PBGC to Pay Interest on Unreasonably Delayed DB Payments

August 2, 2011 (PLANSPONSOR.com) - The U.S. Court of Appeals for the District of Columbia Circuit held that a 45-day delay between participants’ stated “annuity starting date” in the plan document and when the lump sum distributions were actually made, was not reasonable.

Law firm Seyfarth Shaw LLP reports that two retired U.S. Airways pilots sued the airline arguing that the 45-day delay rendered their lump sum benefits worth less than the annuities they could have received, and therefore, the plan violated the requirement set forth in Section 204(c)(3) of the Employee Retirement Income Security Act (ERISA) that lump sums paid in lieu of an annuity “shall be the actuarial equivalent” of the annuity payment.  The court rejected arguments by the Pension Benefit Guaranty Corporation (PBGC), now the trustee of the plan due to U.S. Airways bankruptcy, that the delay was reasonable because (i) historically, U.S. Airways took a period of 21 business days to calculate the lump sum, and (ii) in practice, most pension plans deemed a delay of 30 days, not 45, to be reasonable.    

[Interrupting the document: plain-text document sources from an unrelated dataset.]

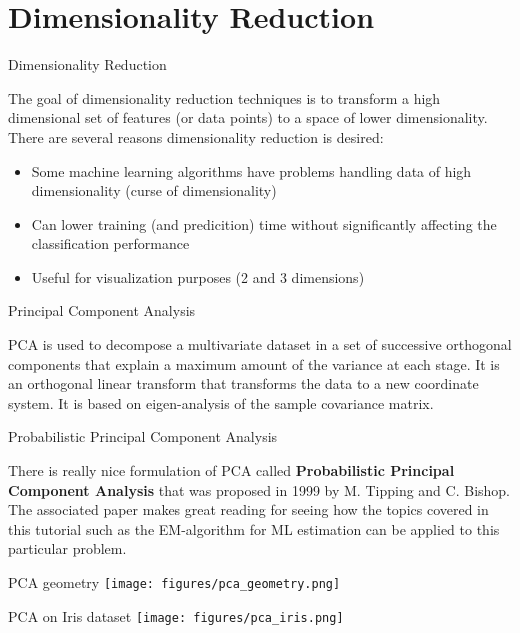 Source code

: \documentclass[12pt]{beamer}
\begin{document}
\section{Dimensionality Reduction} 

\begin{frame}{Dimensionality Reduction}

The goal of dimensionality reduction techniques is to transform a high
dimensional set of features (or data points) to a space of lower
dimensionality. There are several reasons dimensionality reduction is
desired:
\begin{itemize} 
\item{Some machine learning algorithms have problems handling data of high dimensionality (curse of dimensionality)}
\item{Can lower training (and predicition) time without significantly affecting the classification performance} 
\item{Useful for visualization purposes (2 and 3 dimensions)} 
\end{itemize} 
\end{frame}

\begin{frame}{Principal Component Analysis} 

PCA is used to decompose a multivariate dataset in a set of successive
orthogonal components that explain a maximum amount of the variance at
each stage.  It is an orthogonal linear transform that transforms the
data to a new coordinate system.  It is based on eigen-analysis of the
sample covariance matrix.
\end{frame}

\begin{frame}{Probabilistic Principal Component Analysis} 
  
There is really nice formulation of PCA called {\bf Probabilistic
  Principal Component Analysis} that was proposed in 1999 by
M. Tipping and C. Bishop. The associated paper makes great reading for
seeing how the topics covered in this tutorial such as the
EM-algorithm for ML estimation can be applied to this particular
problem.

\end{frame}

\begin{frame}{PCA geometry} 
\texttt{[image: figures/pca\_geometry.png]}
\end{frame} 

\begin{frame}{PCA on Iris dataset}
\texttt{[image: figures/pca\_iris.png]}
\end{frame}
\end{document}

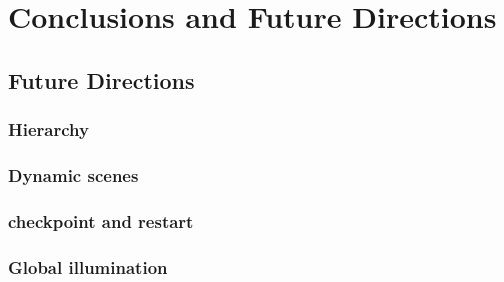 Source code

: \section{Conclusions and Future Directions}


\subsection{Future Directions}

\subsubsection{Hierarchy}

\subsubsection{Dynamic scenes}

\subsubsection{checkpoint and restart} 

\subsubsection{Global illumination}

According to the law firm’s client memo, although one judge dissented from the opinion because he believed that the 45 day delay was not unreasonable (particularly because the administrator needed final average pay to perform the benefit calculation), the concurring judge argued that the retired pilots should receive interest from day one for the full 45-day delay.   

The case is Stephens v. U.S. Airways Group, Inc., D.C. Cir., No. 10-7100.